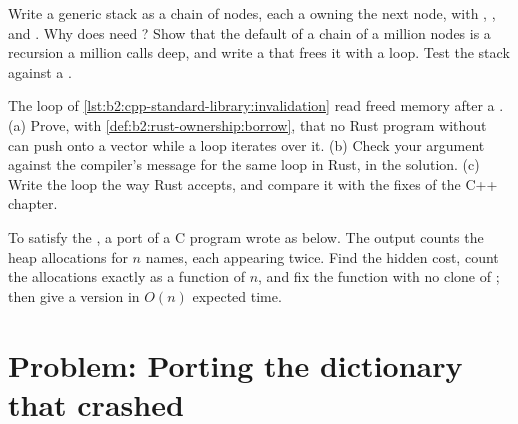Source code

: \begin{exercise}[$\star\star\star$]\label{exo:b2:rust-ownership:10}
Write a generic stack  as a chain of nodes, each a  owning the next node, with
, ,  and . Why does  need ? Show that
the default  of a chain of a million nodes is a recursion a million calls deep, and write a  that
frees it with a loop. Test the stack against a .
\end{exercise}

\begin{exercise}[$\star\star\star$]\label{exo:b2:rust-ownership:11}
The loop of \cref{lst:b2:cpp-standard-library:invalidation} read freed memory after a . (a) Prove,
with \cref{def:b2:rust-ownership:borrow}, that no Rust program without  can push onto a vector while a
loop iterates over it. (b) Check your argument against the compiler's message for the same loop in Rust, in the
solution. (c) Write the loop the way Rust accepts, and compare it with the fixes of the C++ chapter.
\end{exercise}

\begin{exercise}[$\star\star\star$]\label{exo:b2:rust-ownership:12}
To satisfy the , a port of a C program wrote  as below. The output counts the heap
allocations for $n$ names, each appearing twice. Find the hidden cost, count the allocations exactly as a function of
$n$, and fix the function with no clone of ; then give a version in $O(n)$ expected time.
\end{exercise}

\section{Problem: Porting the dictionary that crashed}\label{sec:b2:rust-ownership:problem}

# Your goal
Line by line, write out the entries exactly, and leave the pictures out.

# Answer for this exercise
Source code

: \begin{exercise}[$\star\star\star$]\label{exo:b2:rust-ownership:10}
Write a generic stack  as a chain of nodes, each a  owning the next node, with
, ,  and . Why does  need ? Show that
the default  of a chain of a million nodes is a recursion a million calls deep, and write a  that
frees it with a loop. Test the stack against a .
\end{exercise}

\begin{exercise}[$\star\star\star$]\label{exo:b2:rust-ownership:11}
The loop of \cref{lst:b2:cpp-standard-library:invalidation} read freed memory after a . (a) Prove,
with \cref{def:b2:rust-ownership:borrow}, that no Rust program without  can push onto a vector while a
loop iterates over it. (b) Check your argument against the compiler's message for the same loop in Rust, in the
solution. (c) Write the loop the way Rust accepts, and compare it with the fixes of the C++ chapter.
\end{exercise}

\begin{exercise}[$\star\star\star$]\label{exo:b2:rust-ownership:12}
To satisfy the , a port of a C program wrote  as below. The output counts the heap
allocations for $n$ names, each appearing twice. Find the hidden cost, count the allocations exactly as a function of
$n$, and fix the function with no clone of ; then give a version in $O(n)$ expected time.
\end{exercise}

\section{Problem: Porting the dictionary that crashed}\label{sec:b2:rust-ownership:problem}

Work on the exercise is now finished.